Urban Federer is the great-great-grandson of the 19th-20th century politician Josef Zemp, who was the first member of a conservative party to be elected to the Federal Council of Switzerland. The prelate is also related to Ida Glanzmann-Hunkeler, a politician; Heinrich Federer, a Catholic priest; and Roger Federer, a former world №1 tennis player and grand slam champion, whose children he baptized.

== Ecclesiastical career ==
Urban Federer attended the Einsiedeln Convent School and Saint Meinrad Seminary and School of Theology from 1985 to 1988 before joining the Order of Saint Benedict and beginning his novitiate at Einsiedeln Abbey. He made his final vows on 1 November 1992 and received the sacrament of holy orders on 11 June 1994. He studied philosophy and theology at the abbey's theological home school and completed a licentiate degree in German studies and history at the University of Fribourg. He also completed Gregorian chant training in Germany.

In 2001, Federer worked as a religion, German language, and history teacher at the abbey's grammar school. In 2007 he received his doctorate with a dissertation in medieval German studies on mystical experience in literary dialogue between Heinrich von Nördlingen and Margaretha Ebner in the 14th century.
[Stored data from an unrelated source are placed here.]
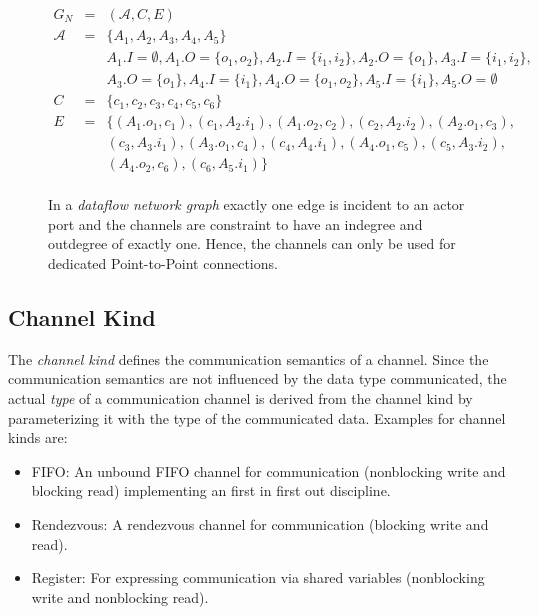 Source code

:\begin{figure}
\centering

\begin{displaymath}
\begin{array}{rcl}
  G_N & = & (\mathcal{A},C,E) \\
  \mathcal{A} & = & \{A_1,A_2,A_3,A_4,A_5\} \\
      &   & A_1.I = \emptyset, A_1.O=\{o_1,o_2\}, A_2.I = \{i_1,i_2\}, A_2.O=\{o_1\},A_3.I = \{i_1,i_2\},\\
      &   & A_3.O=\{o_1\},A_4.I = \{i_1\}, A_4.O=\{o_1,o_2\}, A_5.I = \{i_1\}, A_5.O=\emptyset \\
  C   & = & \{c_1,c_2,c_3,c_4,c_5,c_6\} \\
  E   & = & \{(A_1.o_1,c_1),(c_1,A_2.i_1),(A_1.o_2,c_2),(c_2,A_2.i_2),(A_2.o_1,c_3),\\
      &   &   (c_3,A_3.i_1),(A_3.o_1,c_4),(c_4,A_4.i_1),(A_4.o_1,c_5),(c_5,A_3.i_2),\\
      &   &   (A_4.o_2,c_6),(c_6,A_5.i_1)\} \\
\end{array}
\end{displaymath}
\caption{\label{ng-dataflow} In a \emph{dataflow network graph} exactly
  one edge is incident to an actor port and the channels are
  constraint to have an indegree and outdegree of exactly one.
  Hence, the channels can only be used for dedicated
  Point-to-Point connections.}
\end{figure}

\subsection{Channel Kind}\label{channel-kind}

The \emph{channel kind} defines the communication semantics of a channel.
Since the communication semantics are not influenced by the
data type communicated, the actual \emph{type} of a communication
channel is derived from the channel kind by parameterizing it with
the type of the communicated data. Examples for channel kinds are:

\begin{itemize}
\item \label{channel-kind-fifo} FIFO:
  An unbound FIFO channel for communication
  (nonblocking write and blocking read) implementing
  an first in first out discipline.

\item \label{channel-kind-rendezvous} Rendezvous:
  A rendezvous channel for communication %
  (blocking write and read).

\item \label{channel-kind-register} Register:
  For expressing communication via shared variables
  (nonblocking write and nonblocking read).
\end{itemize}

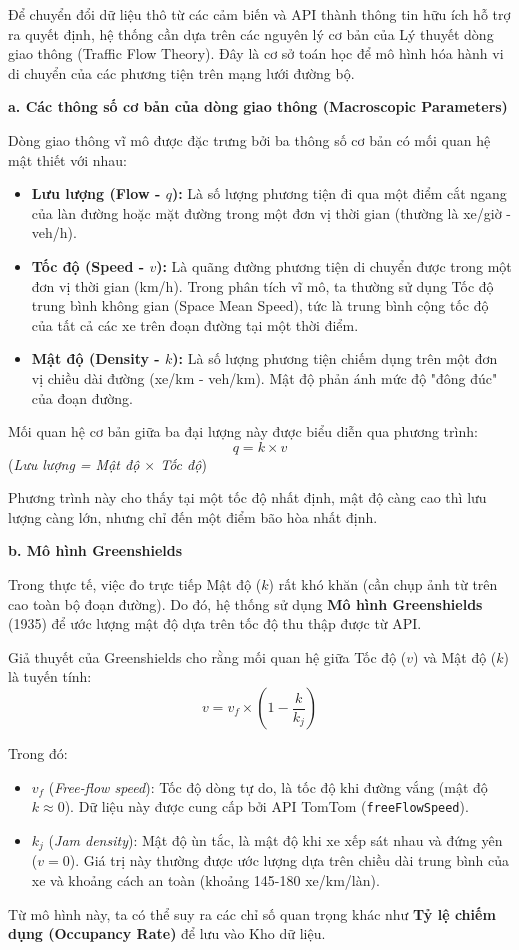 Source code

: Để chuyển đổi dữ liệu thô từ các cảm biến và API thành thông tin hữu ích hỗ trợ ra quyết định, hệ thống cần dựa trên các nguyên lý cơ bản của Lý thuyết dòng giao thông (Traffic Flow Theory). Đây là cơ sở toán học để mô hình hóa hành vi di chuyển của các phương tiện trên mạng lưới đường bộ.

\textbf{a. Các thông số cơ bản của dòng giao thông (Macroscopic Parameters)}

Dòng giao thông vĩ mô được đặc trưng bởi ba thông số cơ bản có mối quan hệ mật thiết với nhau:
\begin{itemize}
    \item \textbf{Lưu lượng (Flow - $q$):} Là số lượng phương tiện đi qua một điểm cắt ngang của làn đường hoặc mặt đường trong một đơn vị thời gian (thường là xe/giờ - veh/h).
    \item \textbf{Tốc độ (Speed - $v$):} Là quãng đường phương tiện di chuyển được trong một đơn vị thời gian (km/h). Trong phân tích vĩ mô, ta thường sử dụng Tốc độ trung bình không gian (Space Mean Speed), tức là trung bình cộng tốc độ của tất cả các xe trên đoạn đường tại một thời điểm.
    \item \textbf{Mật độ (Density - $k$):} Là số lượng phương tiện chiếm dụng trên một đơn vị chiều dài đường (xe/km - veh/km). Mật độ phản ánh mức độ "đông đúc" của đoạn đường.
\end{itemize}

Mối quan hệ cơ bản giữa ba đại lượng này được biểu diễn qua phương trình:
$$q = k \times v$$
(\textit{Lưu lượng = Mật độ $\times$ Tốc độ})

Phương trình này cho thấy tại một tốc độ nhất định, mật độ càng cao thì lưu lượng càng lớn, nhưng chỉ đến một điểm bão hòa nhất định.

\textbf{b. Mô hình Greenshields}

Trong thực tế, việc đo trực tiếp Mật độ ($k$) rất khó khăn (cần chụp ảnh từ trên cao toàn bộ đoạn đường). Do đó, hệ thống sử dụng \textbf{Mô hình Greenshields} (1935) để ước lượng mật độ dựa trên tốc độ thu thập được từ API.

Giả thuyết của Greenshields cho rằng mối quan hệ giữa Tốc độ ($v$) và Mật độ ($k$) là tuyến tính:
$$v = v_f \times \left(1 - \frac{k}{k_j}\right)$$

Trong đó:
\begin{itemize}
    \item $v_f$ (\textit{Free-flow speed}): Tốc độ dòng tự do, là tốc độ khi đường vắng (mật độ $k \approx 0$). Dữ liệu này được cung cấp bởi API TomTom (\texttt{freeFlowSpeed}).
    \item $k_j$ (\textit{Jam density}): Mật độ ùn tắc, là mật độ khi xe xếp sát nhau và đứng yên ($v=0$). Giá trị này thường được ước lượng dựa trên chiều dài trung bình của xe và khoảng cách an toàn (khoảng 145-180 xe/km/làn).
\end{itemize}
Từ mô hình này, ta có thể suy ra các chỉ số quan trọng khác như \textbf{Tỷ lệ chiếm dụng (Occupancy Rate)} để lưu vào Kho dữ liệu.

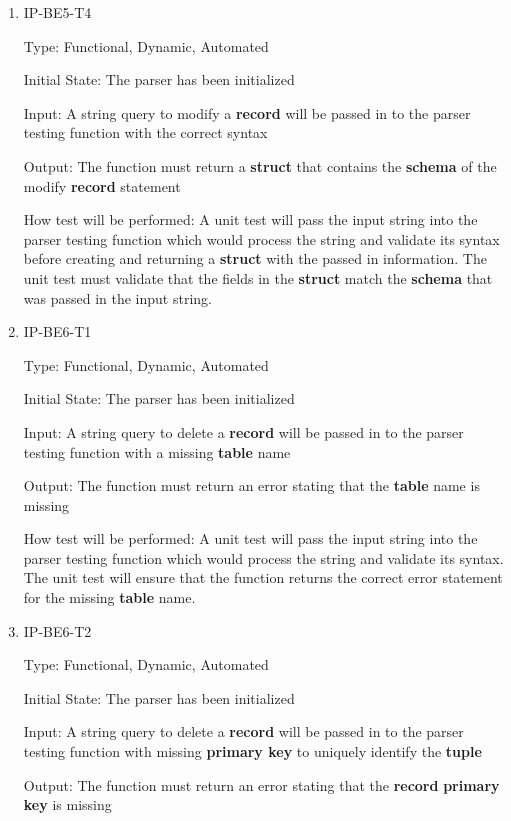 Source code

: \documentclass[12pt, titlepage]{article}
\begin{document}
\begin{enumerate}
\item{IP-BE5-T4}

Type: Functional, Dynamic, Automated
					
Initial State: The parser has been initialized
					
Input: A string query to modify a \textbf{record} will be passed in to the parser testing function with the correct syntax
					
Output: The function must return a \textbf{struct} that contains the \textbf{schema} of the modify \textbf{record} statement
					
How test will be performed: A unit test will pass the input string into the parser testing function which would process the string and validate its syntax before creating and returning a \textbf{struct} with the passed in information. The unit test must validate that the fields in the \textbf{struct} match the \textbf{schema} that was passed in the input string.

\item{IP-BE6-T1}

Type: Functional, Dynamic, Automated
					
Initial State: The parser has been initialized
					
Input: A string query to delete a \textbf{record} will be passed in to the parser testing function with a missing \textbf{table} name
					
Output: The function must return an error stating that the \textbf{table} name is missing
					
How test will be performed: A unit test will pass the input string into the parser testing function which would process the string and validate its syntax. The unit test will ensure that the function returns the correct error statement for the missing \textbf{table} name.

\item{IP-BE6-T2}

Type: Functional, Dynamic, Automated
					
Initial State: The parser has been initialized
					
Input: A string query to delete a \textbf{record} will be passed in to the parser testing function with missing \textbf{primary key} to uniquely identify the \textbf{tuple}
					
Output: The function must return an error stating that the \textbf{record} \textbf{primary key} is missing
					

\end{enumerate}
\end{document}
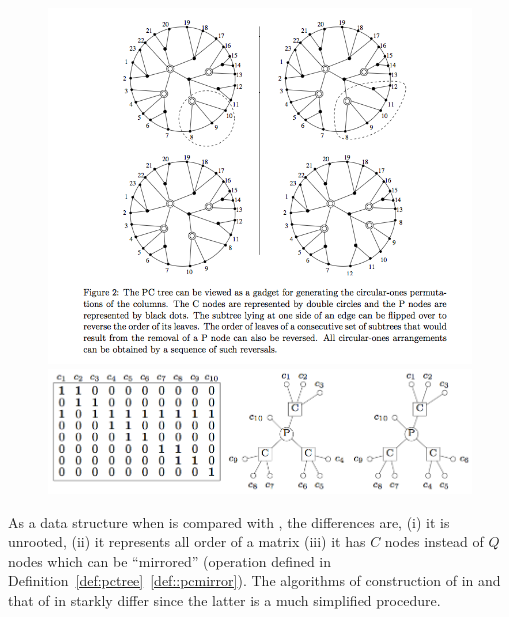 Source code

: \begin{figure}[htbp]
  \centering
  \includegraphics[scale=0.4]{../img/pctree_hm03.png}

  \centering
  \includegraphics[scale=0.4]{../img/pctree_dom.png}
  \caption{\figtabsize \PCtree {}}
  \label{fig:pctree}
\end{figure}

As a data structure when \PCtree is compared with \PQtree, the
differences are, (i) it is unrooted, (ii) it represents all \CROP order of a
matrix (iii) it has $C$ nodes instead of $Q$ nodes which can be
``mirrored'' (operation defined in Definition~\ref{def:pctree}~\ref{def::pcmirror}).
The algorithms of construction of \PQtree in \cite{bl76} and that of
\PCtree in \cite{wlh01, hm03} starkly differ since the latter is a
much simplified procedure.




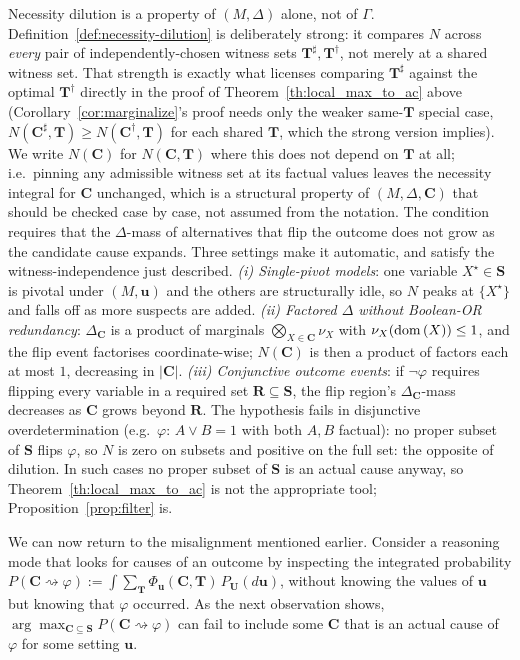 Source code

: \medskip\noindent Necessity dilution is a property of $(M,\Delta)$ alone, not of
$\Gamma$. Definition~\ref{def:necessity-dilution} is deliberately strong: it compares
$N$ across \emph{every} pair of independently-chosen witness sets
$\mathbf{T}^\sharp,\mathbf{T}^\dagger$, not merely at a shared witness set. That
strength is exactly what licenses comparing $\mathbf{T}^\sharp$ against the optimal
$\mathbf{T}^\dagger$ directly in the proof of Theorem~\ref{th:local_max_to_ac} above
(Corollary~\ref{cor:marginalize}'s proof needs only the weaker same-$\mathbf{T}$
special case, $N(\mathbf{C}^\sharp,\mathbf{T})\geq N(\mathbf{C}^\dagger,\mathbf{T})$
for each shared $\mathbf{T}$, which the strong version implies). We write
$N(\mathbf{C})$ for $N(\mathbf{C},\mathbf{T})$ where this does not depend on $\mathbf{T}$ at all; i.e.\ pinning any admissible witness set at its factual
values leaves the necessity integral for $\mathbf{C}$ unchanged, which is a
structural property of $(M,\Delta,\mathbf{C})$ that should be checked case by case,
not assumed from the notation. The condition requires that the $\Delta$-mass of alternatives that flip the outcome does not grow as the candidate cause expands. Three settings make it automatic, and satisfy the witness-independence just described. \emph{(i) Single-pivot models}: one variable $X^\star\in\mathbf{S}$
is pivotal under $(M,\mathbf{u})$ and the others are structurally idle, so $N$ peaks at
$\{X^\star\}$ and falls off as more suspects are added. \emph{(ii) Factored $\Delta$
without Boolean-OR redundancy}: $\Delta_{\mathbf{C}}$ is a product of marginals
$\bigotimes_{X\in\mathbf{C}}\nu_X$ with $\nu_X(\dom(X))\leq 1$, and the flip event
factorises coordinate-wise; $N(\mathbf{C})$ is then a product of factors each at most
$1$, decreasing in $|\mathbf{C}|$. \emph{(iii) Conjunctive outcome events}: if
$\neg\varphi$ requires flipping every variable in a required set
$\mathbf{R}\subseteq\mathbf{S}$, the flip region's $\Delta_{\mathbf{C}}$-mass decreases
as $\mathbf{C}$ grows beyond $\mathbf{R}$. The hypothesis fails in disjunctive
overdetermination (e.g.\ $\varphi:\,A\vee B=1$ with both $A,B$ factual): no proper
subset of $\mathbf{S}$ flips $\varphi$, so $N$ is zero on subsets and positive on the
full set: the opposite of dilution. In such cases no proper subset of $\mathbf{S}$
is an actual cause anyway, so Theorem~\ref{th:local_max_to_ac} is not the appropriate
tool; Proposition~\ref{prop:filter} is.

\medskip\noindent We can now return to the misalignment mentioned earlier. Consider a
reasoning mode that looks for causes of an outcome by inspecting
the integrated probability $P(\mathbf{C}\!\rightsquigarrow\!\varphi):=
\int\sum_{\mathbf{T}}\Phi_{\mathbf{u}}(\mathbf{C},\mathbf{T})\,P_{\mathbf{U}}(d\mathbf{u})$, without knowing
the values of $\mathbf{u}$ but knowing that $\varphi$ occurred. As the next observation
shows,
$\arg\max_{\mathbf{C}\subseteq\mathbf{S}} P(\mathbf{C}\!\rightsquigarrow\!\varphi)$
can fail to include some $\mathbf{C}$ that is an actual cause of $\varphi$ for some
setting $\mathbf{u}$.

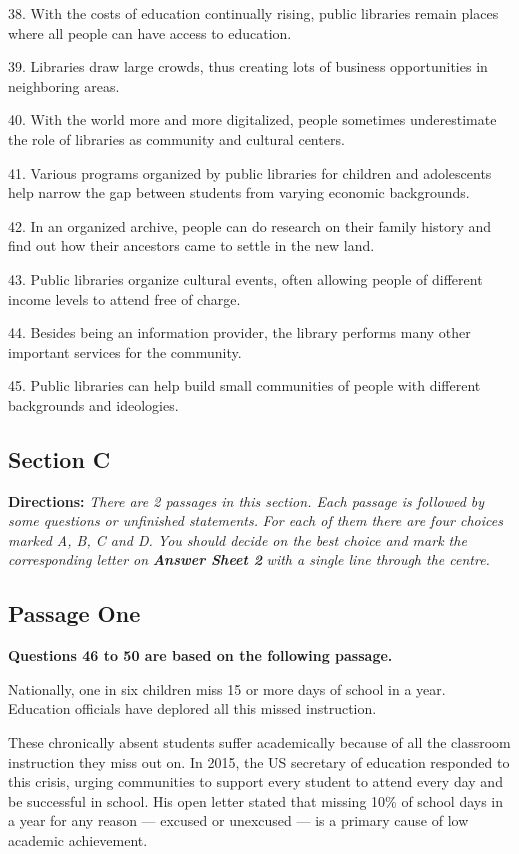 \documentclass[UTF8,11pt]{ctexart}
\begin{document}
38. With the costs of education continually rising, public libraries remain places where all people can have access to education.


39. Libraries draw large crowds, thus creating lots of business opportunities in neighboring areas.


40. With the world more and more digitalized, people sometimes underestimate the role of libraries as community and cultural centers.


41. Various programs organized by public libraries for children and adolescents help narrow the gap between students from varying economic backgrounds.


42. In an organized archive, people can do research on their family history and find out how their ancestors came to settle in the new land.


43. Public libraries organize cultural events, often allowing people of different income levels to attend free of charge.


44. Besides being an information provider, the library performs many other important services for the community.


45. Public libraries can help build small communities of people with different backgrounds and ideologies.


\subsection*{\textbf{Section C}}


\textbf{Directions: }\textit{There are 2 passages in this section. Each passage is followed by some questions or unfinished statements.} \textit{For each of them there are four choices marked A, B, C and D. You should decide on the best choice and mark the} \textit{corresponding letter on }\textbf{\textit{Answer Sheet 2}}\textit{ with a single line through the centre.}


\subsection*{\textbf{Passage One}}


\textbf{Questions 46 to 50 are based on the following passage.}


Nationally, one in six children miss 15 or more days of school in a year. Education officials have deplored all this missed instruction.


These chronically absent students suffer academically because of all the classroom instruction they miss out on. In 2015, the US secretary of education responded to this crisis, urging communities to support every student to attend every day and be successful in school. His open letter stated that missing 10\% of school days in a year for any reason — excused or unexcused — is a primary cause of low academic achievement.
\end{document}
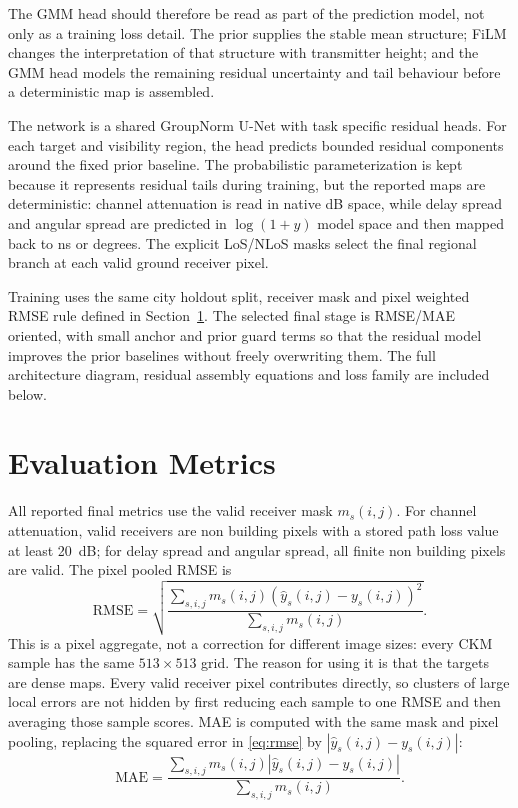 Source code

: The GMM head should therefore be read as part of the prediction model, not only
as a training loss detail. The prior supplies the stable mean structure; FiLM
changes the interpretation of that structure with transmitter height; and the
GMM head models the remaining residual uncertainty and tail behaviour before a
deterministic map is assembled.

The network is a shared GroupNorm U-Net with task specific residual heads. For
each target and visibility region, the head predicts bounded residual
components around the fixed prior baseline. The probabilistic parameterization is kept
because it represents residual tails during training, but the reported maps are
deterministic: channel attenuation is read in native dB space, while delay
spread and angular spread are predicted in \(\log(1+y)\) model space and then
mapped back to ns or degrees. The explicit LoS/NLoS masks select the final
regional branch at each valid ground receiver pixel.

Training uses the same city holdout split, receiver mask and pixel weighted
RMSE rule defined in Section~\ref{sec:evaluation_metrics}. The selected final stage is
RMSE/MAE oriented, with small anchor and prior guard terms so that the residual
model improves the prior baselines without freely overwriting them. The full
architecture diagram, residual assembly equations and loss family are included
below.



\clearpage

\section{Evaluation Metrics}
\label{sec:evaluation_metrics}

All reported final metrics use the valid receiver mask \(m_s(i,j)\). For
channel attenuation, valid receivers are non building pixels with a stored path
loss value at least \SI{20}{dB}; for delay spread and angular spread, all
finite non building pixels are valid. The pixel pooled RMSE is
\begin{equation}
  \mathrm{RMSE}
  =
  \sqrt{
  \frac{\sum_{s,i,j} m_s(i,j)\left(\hat y_s(i,j)-y_s(i,j)\right)^2}
       {\sum_{s,i,j} m_s(i,j)}
  }.
  \label{eq:rmse}
\end{equation}
This is a pixel aggregate, not a correction for different image sizes: every
CKM sample has the same \(513\times513\) grid. The reason for using it is that
the targets are dense maps. Every valid receiver pixel contributes directly, so
clusters of large local errors are not hidden by first reducing each sample to
one RMSE and then averaging those sample scores. MAE is computed with the same
mask and pixel pooling, replacing the squared error in \eqref{eq:rmse} by
\(|\hat y_s(i,j)-y_s(i,j)|\):
\begin{equation}
  \mathrm{MAE}
  =
  \frac{\sum_{s,i,j} m_s(i,j)\left|\hat y_s(i,j)-y_s(i,j)\right|}
       {\sum_{s,i,j} m_s(i,j)}.
  \label{eq:mae}
\end{equation}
In 2010, Federer was appointed as Prior and Vicar General of Einsiedeln Abbey. He was made editor-in-chief of the abbey's magazine, Salve, and a board member of the Einsiedler Welttheater-Gesellschaft. He is also a cantor and the choral master. He was elected as abbot on 23 November 2013 by fifty-five voting monks. Pope Francis confirmed his election on 10 December 2013. His inauguration took place on 22 December 2013, performed by Bishop Markus Büchel. As abbot, he is also a member of the Swiss Bishops' Conference and has jurisdiction over Fahr Convent.

In 2017, Federer was appointed as a Knight of the Pontifical Equestrian Order of the Holy Sepulcher of Jerusalem by Cardinal Edwin Frederick O'Brien and was invested into the order on 18 March 2017 at Abbey of Saint-Maurice d'Agaune by Bishop Pier Giacomo Grampa.